Do you have any specific experiences as a Black woman that made you want to confront these issues on a broader scale?
My personal experiences are irrelevant. Every Black person who has ever lived has experienced racism. Every white person who has ever lived has had a part in perpetuating racism. Just because someone is Black doesn’t mean that it is imperative that they speak on it. Racism is wrong. You don’t have to be a Black person to get that and you don’t have to be Black in order to speak out against it.
If you had to name the single biggest contributor to a lack of fair representation in the restaurant industry, what would you say?

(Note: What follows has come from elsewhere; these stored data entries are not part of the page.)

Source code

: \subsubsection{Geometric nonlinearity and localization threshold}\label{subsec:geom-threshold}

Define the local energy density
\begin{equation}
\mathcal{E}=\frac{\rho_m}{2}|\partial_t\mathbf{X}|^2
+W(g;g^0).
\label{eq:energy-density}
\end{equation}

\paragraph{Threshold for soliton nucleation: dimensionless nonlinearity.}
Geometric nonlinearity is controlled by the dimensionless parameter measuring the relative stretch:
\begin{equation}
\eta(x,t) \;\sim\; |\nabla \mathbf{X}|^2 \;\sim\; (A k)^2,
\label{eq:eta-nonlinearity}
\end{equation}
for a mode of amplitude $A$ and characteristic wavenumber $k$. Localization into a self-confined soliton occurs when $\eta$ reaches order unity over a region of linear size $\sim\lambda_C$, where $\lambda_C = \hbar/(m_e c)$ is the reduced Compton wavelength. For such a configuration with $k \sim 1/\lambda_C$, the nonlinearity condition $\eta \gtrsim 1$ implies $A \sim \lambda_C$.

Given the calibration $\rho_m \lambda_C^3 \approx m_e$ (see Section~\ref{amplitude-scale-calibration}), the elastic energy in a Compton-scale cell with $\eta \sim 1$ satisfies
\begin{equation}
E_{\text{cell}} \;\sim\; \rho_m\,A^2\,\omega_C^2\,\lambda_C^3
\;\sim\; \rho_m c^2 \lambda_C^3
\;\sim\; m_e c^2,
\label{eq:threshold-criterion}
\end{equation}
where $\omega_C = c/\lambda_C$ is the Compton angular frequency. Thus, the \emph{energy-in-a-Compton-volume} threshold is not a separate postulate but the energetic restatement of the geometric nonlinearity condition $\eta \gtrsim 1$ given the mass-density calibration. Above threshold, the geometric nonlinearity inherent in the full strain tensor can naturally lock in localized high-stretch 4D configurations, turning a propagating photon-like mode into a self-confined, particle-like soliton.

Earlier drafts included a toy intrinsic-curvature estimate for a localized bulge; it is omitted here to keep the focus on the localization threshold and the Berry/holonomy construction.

Lack of generational wealth and systemic oppression that is built into the fabric of the American constitution and governing laws designed to keep Black people as second class citizens in a country that they built.
How have the killings of George Floyd, Breonna Taylor and countless others, followed by social justice demonstrations, impacted you personally and your goals for “White Plates, Black Faces?”
It hasn’t really affected my initial goals for WPBF. These events were horrific, but not anything that hasn’t happened to Black men and women for centuries. The only difference we’ve seen here is that non-Black people actually cared because they had time to care. It makes people more interested in the stories of Black people.
You also co-founded DMV Black Restaurant Week, which took place in November. How did that project come to fruition?
Dr. Erinn Tucker and Furard Tate saw an article about my “White Plates, Black Faces” project and we met and a few months later, Dr. Tucker asked Furard and I if we wanted to do a Black Restaurant Week in D.C. and we were all over it. From there we used our combined strengths and talents to put together programming that would benefit Black business owners.
Advice to up-and-coming Black food-entrepreneurs?
Don’t ever let them tell you that it was an accident or an oversight. Use your voice. Make the best products you possibly can make, always, because we have a smaller margin of error. Collaborate and ask for help.